A Universidade, enquanto centro de produção, levanta critérios e estabelece referências; quebra, na verdade, o isolamento do artista e o desgaste de um trabalho autogerador. Não é portanto a liberdade ideal que se preconiza, mas a possibilidade concreta desta liberdade de atuação. É desnecessário lembrar ainda que o Museu e a Crítica, calços importantes do circuito, são englobados neste processo de formação profissional, o que pressupõe, de um lado, desmistificar a instituição Museu, remetendo-a a uma função informativa, articulada por uma atividade crítica reconhecível; e pressupõe, de outro, o embasamento teórico a uma Crítica que se afirme especulativa e, desta forma, corretamente entendida na sua postura frente ao circuito.

Furtar-se a arte deste processo significa correr o risco de, cada vez mais, esvaziar-se conceitualmente. A falta de uma perspectiva estimulante e a impossibilidade de uma gratificação objetiva nas atuais condições de trabalho são visíveis hoje, ao longo do circuito.

A Universidade significa, finalmente, abrir um espaço para o relacionamento arte/ público, colocado de uma forma concreta: não se pretende obrigatório o conhecimento da linguagem da arte, mas se pretende necessário o conhecimento de seu processo de produção. Em outras palavras, é desmistificar o ato criador como o passe de mágica, o acesso (revelado) aos valoras da "cultura"5; é reconhecer na arte o processo configurador de uma visão, e não o ato preconizador de uma intuição.

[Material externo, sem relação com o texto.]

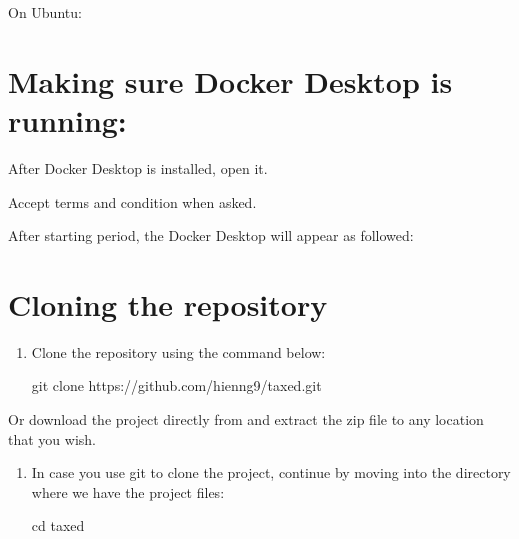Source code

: \documentclass[letterpaper,10pt,english]{sphinxmanual}
\begin{document}
\sphinxAtStartPar
On Ubuntu: 


\section{Making sure Docker Desktop is running:}
\label{\detokenize{pages/installation-testing:making-sure-docker-desktop-is-running}}
\sphinxAtStartPar
After Docker Desktop is installed, open it.

\sphinxAtStartPar
Accept terms and condition when asked.

\noindent{}

\sphinxAtStartPar
After starting period, the Docker Desktop will appear as followed:

\noindent{}


\section{Cloning the repository}
\label{\detokenize{pages/installation-testing:cloning-the-repository}}\begin{enumerate}
%
\item {} 
\sphinxAtStartPar
Clone the repository using the command below:

\begin{sphinxVerbatim}[commandchars=\\\{\}]
\PYGZdl{} git clone https://github.com/hienng9/taxed.git
\end{sphinxVerbatim}

\end{enumerate}

\sphinxAtStartPar
Or download the project directly from  and extract the zip file to any location that you wish.

\noindent{}
\begin{enumerate}
%
\setcounter{enumi}{1}
\item {} 
\sphinxAtStartPar
In case you use git to clone the project, continue by moving into the directory where we have the project files:

\begin{sphinxVerbatim}[commandchars=\\\{\}]
\PYGZdl{} cd taxed
\end{sphinxVerbatim}

\end{enumerate}
\end{document}
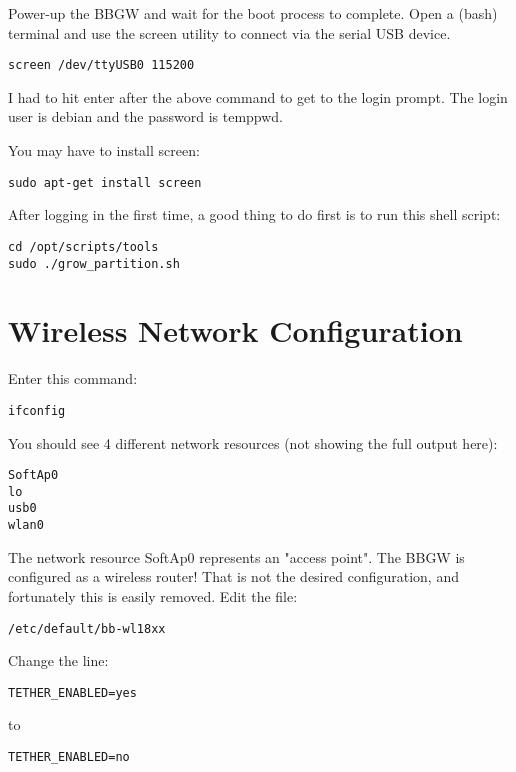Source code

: Power-up the BBGW and wait for the boot process to complete.
Open a (bash) terminal and use the screen utility to connect via the serial USB 
device.

\begin{verbatim}
screen /dev/ttyUSB0 115200
\end{verbatim}

I had to hit enter after the above command to get to the login prompt.
The login user is debian and the password is temppwd.

You may have to install screen:

\begin{verbatim}
sudo apt-get install screen
\end{verbatim}

After logging in the first time, a good thing to do first is to run this shell 
script:

\begin{verbatim}
cd /opt/scripts/tools
sudo ./grow_partition.sh
\end{verbatim}

\section{Wireless Network Configuration}

Enter this command:

\begin{verbatim}
ifconfig
\end{verbatim}

You should see 4 different network resources (not showing the full output here):

\begin{verbatim}
SoftAp0
lo
usb0
wlan0
\end{verbatim}

The network resource SoftAp0 represents an "access point".
The BBGW is configured as a wireless router!
That is not the desired configuration, and fortunately this is easily removed.
Edit the file:

\begin{verbatim}
/etc/default/bb-wl18xx
\end{verbatim}

Change the line:

\begin{verbatim}
TETHER_ENABLED=yes
\end{verbatim}

to

\begin{verbatim}
TETHER_ENABLED=no
\end{verbatim}

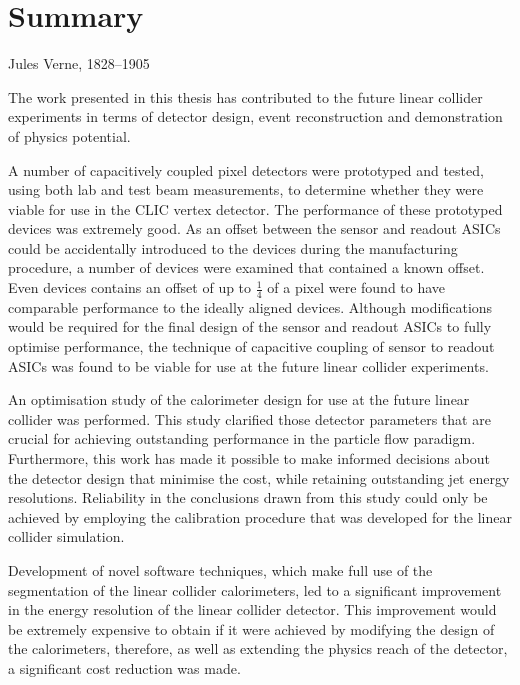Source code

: \chapter{Summary}
\label{chap:summary}

{Jules Verne, 1828--1905}



The work presented in this thesis has contributed to the future linear collider experiments in terms of detector design, event reconstruction and demonstration of physics potential.  

A number of capacitively coupled pixel detectors were prototyped and tested, using both lab and test beam measurements, to determine whether they were viable for use in the CLIC vertex detector.  The performance of these prototyped devices was extremely good.  As an offset between the sensor and readout ASICs could be accidentally introduced to the devices during the manufacturing procedure, a number of devices were examined that contained a known offset.  Even devices contains an offset of up to $\frac{1}{4}$ of a pixel were found to have comparable performance to the ideally aligned devices.  Although modifications would be required for the final design of the sensor and readout ASICs to fully optimise performance, the technique of capacitive coupling of sensor to readout ASICs was found to be viable for use at the future linear collider experiments.  

An optimisation study of the calorimeter design for use at the future linear collider was performed.  This study clarified those detector parameters that are crucial for achieving outstanding performance in the particle flow paradigm.  Furthermore, this work has made it possible to make informed decisions about the detector design that minimise the cost, while retaining outstanding jet energy resolutions.  Reliability in the conclusions drawn from this study could only be achieved by employing the calibration procedure that was developed for the linear collider simulation.  

Development of novel software techniques, which make full use of the segmentation of the linear collider calorimeters, led to a significant improvement in the energy resolution of the linear collider detector.  This improvement would be extremely expensive to obtain if it were achieved by modifying the design of the calorimeters, therefore, as well as extending the physics reach of the detector, a significant cost reduction was made.   

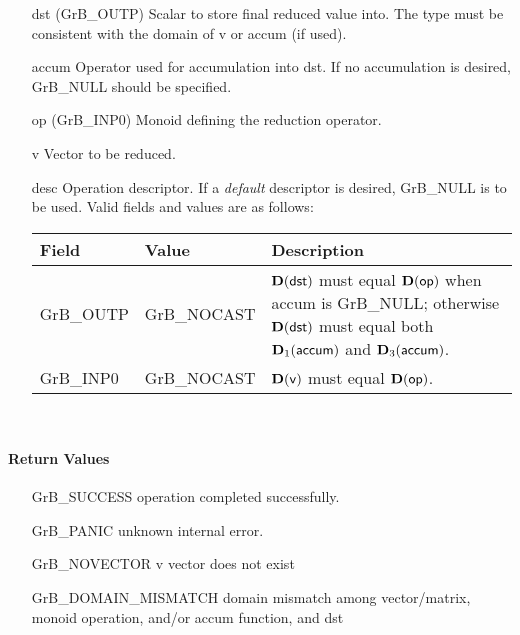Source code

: \begin{itemize}[leftmargin=1.1in]
    \item[{\sf dst}]    ({\sf GrB\_OUTP}) Scalar to store final reduced value into.  The type must be
                        consistent with the domain of {\sf v} or {\sf accum} (if used).

    \item[{\sf accum}]  Operator used for accumulation into {\sf dst}.  If no accumulation
                        is desired, {\sf GrB\_NULL} should be specified.

    \item[{\sf op}]     ({\sf GrB\_INP0}) Monoid defining the reduction operator.
    \item[{\sf v}]    Vector to be reduced.

    \item[{\sf desc}]   Operation descriptor. If a
    \emph{default} descriptor is desired, {\sf GrB\_NULL} is to be
    used.  Valid fields and values are as follows: \\
    \begin{tabular}{llp{3in}}
    Field  & Value & Description \\
    \hline
    {\sf GrB\_OUTP} & {\sf GrB\_NOCAST} & $\bold{D}({\sf dst})$ must equal $\bold{D}({\sf op})$ when
                                          {\sf accum} is {\sf GrB\_NULL}; otherwise $\bold{D}({\sf dst})$
                                          must equal both $\bold{D}_1({\sf accum})$ and $\bold{D}_3({\sf accum})$. \\
    {\sf GrB\_INP0} & {\sf GrB\_NOCAST} & $\bold{D}({\sf v})$ must equal $\bold{D}({\sf op})$.\\
    \end{tabular}\\
\end{itemize}

\paragraph{Return Values}

\begin{itemize}[leftmargin=2.1in]
\item[{\sf GrB\_SUCCESS}]             operation completed successfully.
\item[{\sf GrB\_PANIC}]               unknown internal error.
\item[{\sf GrB\_NOVECTOR}]   {\sf v} vector does not exist
\item[{\sf GrB\_DOMAIN\_MISMATCH}]  
        domain mismatch among vector/matrix, monoid operation, and/or
        accum function, and {\sf dst} 
\end{itemize}

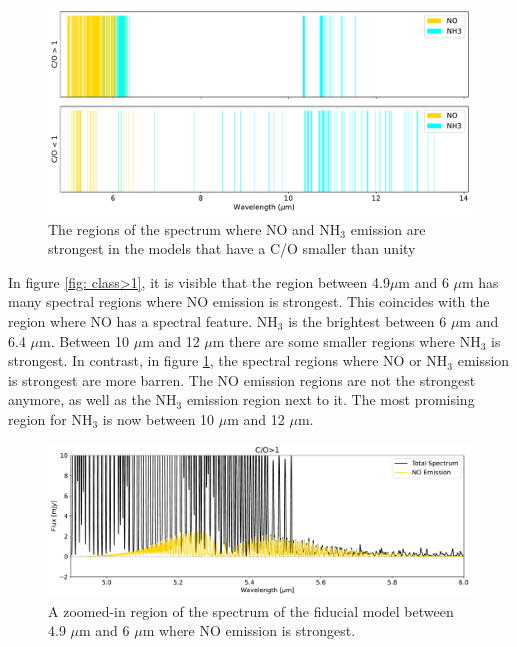\documentclass[oneside, single, authoryear, semicolon]{lion-msc}
\newcommand{\4}{$_4$}
\newcommand{\3}{$_3$}
\newcommand{\2}{$_2$}
\begin{document}

\begin{figure}[!ht]
    \centering
    \includegraphics[width=\linewidth]{Figures/ClassificationCO.pdf}
    \caption{The regions of the spectrum where NO and NH\3 emission are strongest in the models that have a C/O smaller than unity}
    \label{fig: class<1}
\end{figure}

In figure \ref{fig: class>1}, it is visible that the region between 4.9$\mu$m and 6 $\mu$m has many spectral regions where NO emission is strongest. This coincides with the region where NO has a spectral feature. NH\3 is the brightest between 6 $\mu$m and 6.4 $\mu$m. Between 10 $\mu$m and 12 $\mu$m there are some smaller regions where NH\3 is strongest. In contrast, in figure \ref{fig: class<1}, the spectral regions where NO or NH\3 emission is strongest are more barren. The NO emission regions are not the strongest anymore, as well as the NH\3 emission region next to it. The most promising region for NH\3 is now between 10 $\mu$m and 12 $\mu$m. 

\begin{figure}[!ht]
    \centering
    \includegraphics[width=\linewidth]{Figures/NO_region.pdf}
    \caption{A zoomed-in region of the spectrum of the fiducial model between 4.9 $\mu$m and 6 $\mu$m where NO emission is strongest.}
    \label{fig: NO region}
\end{figure}
\end{document}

Em outra instância, este espaço, área comum entre a Universidade e a Cidade, remete-se a uma atuação pública além do projeto de formação: significa acesso ao, de certa forma e por razões óbvias, enclausurado "mundo da cultura universitária", que, não só através do estreito vestibular, deve romper o distanciamento entre o público universitário e o público em geral. Neste sentido, não se trata de veicular cultura, visão ingênua e diluidora, mas de referenciar, organizar e sistematizar processos culturais, não no espaço da Universidade, mas em um espaço urbano geral6. É reconhecer neste espaço aberto à manifestação expressiva a possibilidade de reforço à atividade universitária enquanto serviço à comunidade.

 

 

 

* Artigo originalmente publicado no primeiro número da revista Malasartes (São Paulo, set./out./nov. de 1975, p. 24-25.).
1. O mercado de arte tem ramificado esta visão: as obras mais valorizadas continuam sendo os Di, as Tarsila, os Portinari de quarenta anos atrás. Da mesma maneira, a Bienal, institucionalizando critérios de premiação e escolha, preservou uma visão paternalista da cultura.
2. Mais recentemente os Institutos de Pesquisa sofreram a pressão do governo, no sentido de se tornarem uma empresa rentável. A pesquisa pura perderia, sem dúvida, a possibilidade de desenvolvimento.
3. Manifestações como o cinema, por utilizarem meios industriais e por representarem a possibilidade de comercialização em massa, definem-se já como produtos culturais com certa autonomia de critérios. Neste sentido, artes plásticas questionam este problema de forma mais aguda, na medida em que não são produto facilmente comercializado em larga escala e, como forma de conhecimento, estão controladas por valores alheios ao seu real significado.
4. É conveniente lembrar que a Universidade exige, por lei, uma produção em tempo determinado de seus professores (mestrado, doutoramento), sem o que são automaticamente eliminados do quadro docente, numa clara afirmação de que é o sociólogo, o historiador, o físico, e não o professor simplesmente, o profissional que a Universidade contrata.
5. Tal questão levanta, entre outros, o mal-entendido da "participação popular" e da "criatividade coletiva", que confere à arte uma responsabilidade didática. No fundo e sempre, defesa simplória de seu status superior: incentivar o público a uma participação no ato criador é expô-lo ao ridículo, imaginá-lo imbecil, frisando exatamente o conceito implícito nesse paternalismo didático - cultura/ povo - e desinteressando o público das razões reais da obra de arte.
6. Importa lembrar que festivais de música universitários indicam as possibilidades reais neste sentido, embora o que se espera é que a Universidade assuma e controle este espaço que empresários têm utilizado como aval, e à revelia, para abertura de novos mercados. Neste sentido, delimitando um público tão específico quanto elitizado.